24:01 It’s always an area on the curve, basically. So, if it’s an area on the curve… There’s the curve, and you should just draw it. And it’s not that hard, so please do that. Alright. So, here’s the deal on visualization, this is a little bit more involved. So, this is taken from my website. I got a little two sample T tester there. But, I wanted to talk about the graphics in here a little bit, ’cause they’re really sneaky. It’s hard to appreciate exactly why there sneaky, but I’ll try to explain what exactly is going on here. So, just ignore these two for a minute, and just look at the top one. This is representing a confidence interval around the estimated mean, or like some sample of these eight numbers.

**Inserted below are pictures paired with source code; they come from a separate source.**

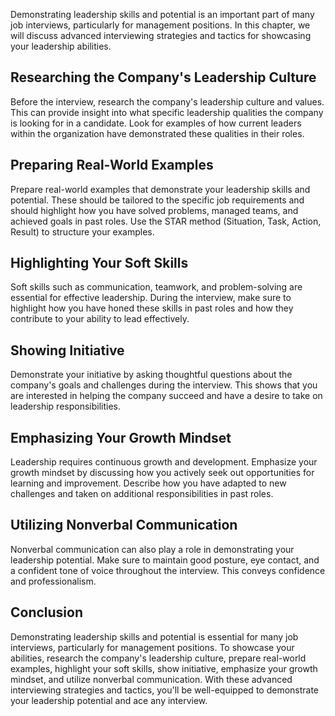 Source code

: 
Demonstrating leadership skills and potential is an important part of many job interviews, particularly for management positions. In this chapter, we will discuss advanced interviewing strategies and tactics for showcasing your leadership abilities.

Researching the Company's Leadership Culture
--------------------------------------------

Before the interview, research the company's leadership culture and values. This can provide insight into what specific leadership qualities the company is looking for in a candidate. Look for examples of how current leaders within the organization have demonstrated these qualities in their roles.

Preparing Real-World Examples
-----------------------------

Prepare real-world examples that demonstrate your leadership skills and potential. These should be tailored to the specific job requirements and should highlight how you have solved problems, managed teams, and achieved goals in past roles. Use the STAR method (Situation, Task, Action, Result) to structure your examples.

Highlighting Your Soft Skills
-----------------------------

Soft skills such as communication, teamwork, and problem-solving are essential for effective leadership. During the interview, make sure to highlight how you have honed these skills in past roles and how they contribute to your ability to lead effectively.

Showing Initiative
------------------

Demonstrate your initiative by asking thoughtful questions about the company's goals and challenges during the interview. This shows that you are interested in helping the company succeed and have a desire to take on leadership responsibilities.

Emphasizing Your Growth Mindset
-------------------------------

Leadership requires continuous growth and development. Emphasize your growth mindset by discussing how you actively seek out opportunities for learning and improvement. Describe how you have adapted to new challenges and taken on additional responsibilities in past roles.

Utilizing Nonverbal Communication
---------------------------------

Nonverbal communication can also play a role in demonstrating your leadership potential. Make sure to maintain good posture, eye contact, and a confident tone of voice throughout the interview. This conveys confidence and professionalism.

Conclusion
----------

Demonstrating leadership skills and potential is essential for many job interviews, particularly for management positions. To showcase your abilities, research the company's leadership culture, prepare real-world examples, highlight your soft skills, show initiative, emphasize your growth mindset, and utilize nonverbal communication. With these advanced interviewing strategies and tactics, you'll be well-equipped to demonstrate your leadership potential and ace any interview.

And normally when your thinking about confidence intervals, it’s the sort of a set of numbers… The set of hypotheses that can’t be rejected. It’s given a confidence level, it’s called. It’s like one minus this, you get this level, and when you think about the individual hypothesis… When you’re testing a hypothesis that’s equal to 40, normally, you plant the null distribution here, at sort of the center of there, and then look at the actual value, which would be over here. So, like… Technically, the dash line should be here, but we’re just looking at the single hypothesis that’s equal to 40, and this should be centered here and equal to the area beyond the curve over here or over there.

25:39 But, mathematically, since this thing is symmetric, you can kinda cheat. And make this… This visualization where you just put the whole distribution in the middle, like right at the test statistic, which is never what you would do with… You don’t… The whole point of null hypothesis, you know the set is equal to the test statistic. It’s a sort of an external hypothesis, but if you do this, then visually and kinda geometrically, it does what you want. So, at a given confidence level of 95%, 95% of the area under this curve is between these two dashed lines. And so, you can kinda visually predict what’s going happen to the confidence interval when you change the level. So, if we, like ratcheted it up to 99%, you could see that these would go out. That’s just this geometric trick that just sort of works, and I think this is sort of a good visualization for connecting the confidence level to the interval that people see, even though it’s this cheaty thing.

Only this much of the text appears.